How can they do so? He is very clear that the only way that he will accept all others as his “brothers and sisters” is if they betray all of their deeply held beliefs and join his, one true religion.


How can a politician, in all good conscience, betray a large portion of the people who trust him to represent their interests fairly by telling them, in one breath, that he will treat ALL Alabamans equally and then in the next that he feels a special kinship with only a certain portion?

How can he reject all Jews, Muslims, Atheists, Sikhs, Pagans, and everyone else by telling them that he will only fully accept them if they agree with HIS ideology?

The answer is because he doesn’t care about those groups. He has fallen prey to that failure in moral imagination that allows him to forget how people will be offended by being told that they are not good enough.

Now I will say this;

He may actually be able to fairly represent those that he feels are not his “brothers and sisters” but, after being so summarily dismissed, how can anyone who is NOT of this family ever trust that he even wants to?

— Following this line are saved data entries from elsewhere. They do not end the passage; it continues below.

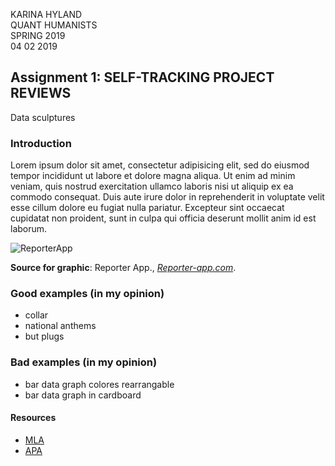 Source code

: KARINA HYLAND <br>
QUANT HUMANISTS <br>
SPRING 2019 <br> 
04 02 2019

## Assignment 1: SELF-TRACKING PROJECT REVIEWS
 
Data sculptures

### Introduction

Lorem ipsum dolor sit amet, consectetur adipisicing elit, sed do eiusmod
tempor incididunt ut labore et dolore magna aliqua. Ut enim ad minim veniam,
quis nostrud exercitation ullamco laboris nisi ut aliquip ex ea commodo
consequat. Duis aute irure dolor in reprehenderit in voluptate velit esse
cillum dolore eu fugiat nulla pariatur. Excepteur sint occaecat cupidatat non
proident, sunt in culpa qui officia deserunt mollit anim id est laborum.

<!-- INCLUDE IMAGES WHEN APPROPRIATE -->

![ReporterApp](link)

**Source for graphic**: Reporter App., [_Reporter-app.com_](http://www.reporter-app.com/).


### Good examples (in my opinion)

- collar
- national anthems
- but plugs


### Bad examples (in my opinion)

- bar data graph colores rearrangable
- bar data graph in cardboard


#### Resources

* [MLA](https://owl.english.purdue.edu/owl/resource/747/01/)
* [APA](https://owl.english.purdue.edu/owl/resource/560/01/)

Are you SURE that I am welcome here?

A message to the Governor-

Sir, you are the representative of a large body of people whose beliefs are varied and far reaching. You have also taken on the responsibility to be guardian to them ALL equally. Not just to represent their interests equally but to always carry the appearance of recognizing their equality.

You violate these principles by publicly identifying your favourites.

You violate the principles of your office by bringing religion into the public forum, and you display for everyone how little you understand the concept of the separation of church and state.

Freedom OF religion means freedom FROM religion.

If you can’t understand how this best protects everyone, atheists and theists alike, or even why it is important to appear to have everyone’s interest at heart equally and to keep your religion to yourself, then I am afraid that you have taken on an office that you don’t deserve.

This should concern everyone, most of all you.

You owe the people of Alabama an apology and you owe your own office and position far more respect than you have shown it thus far in your very early gubernatorial life.


Edit- He has since apologized for his remarks.  Is this a case of too little too late or has he already revealed himself?


  1. He already revealed himself. Also, the one's he invited to be present for his public apology did not include any non-religious.

  2. Well said. I try to keep an open mind when it comes to religious belief. I do not believe in god(s), but others do and that I'd like to think that that is okay. We should each be able to decide for ourselves.

    Where I stumble is when otherwise intelligent people seem to genuinely not be able to see the offense in their religious comments (such as the case with the Governor). Religion often seems to cause a rational blind spot. That worries me because we don't know how this blind spot will influence the important decisions that affect people of all (or no) faiths.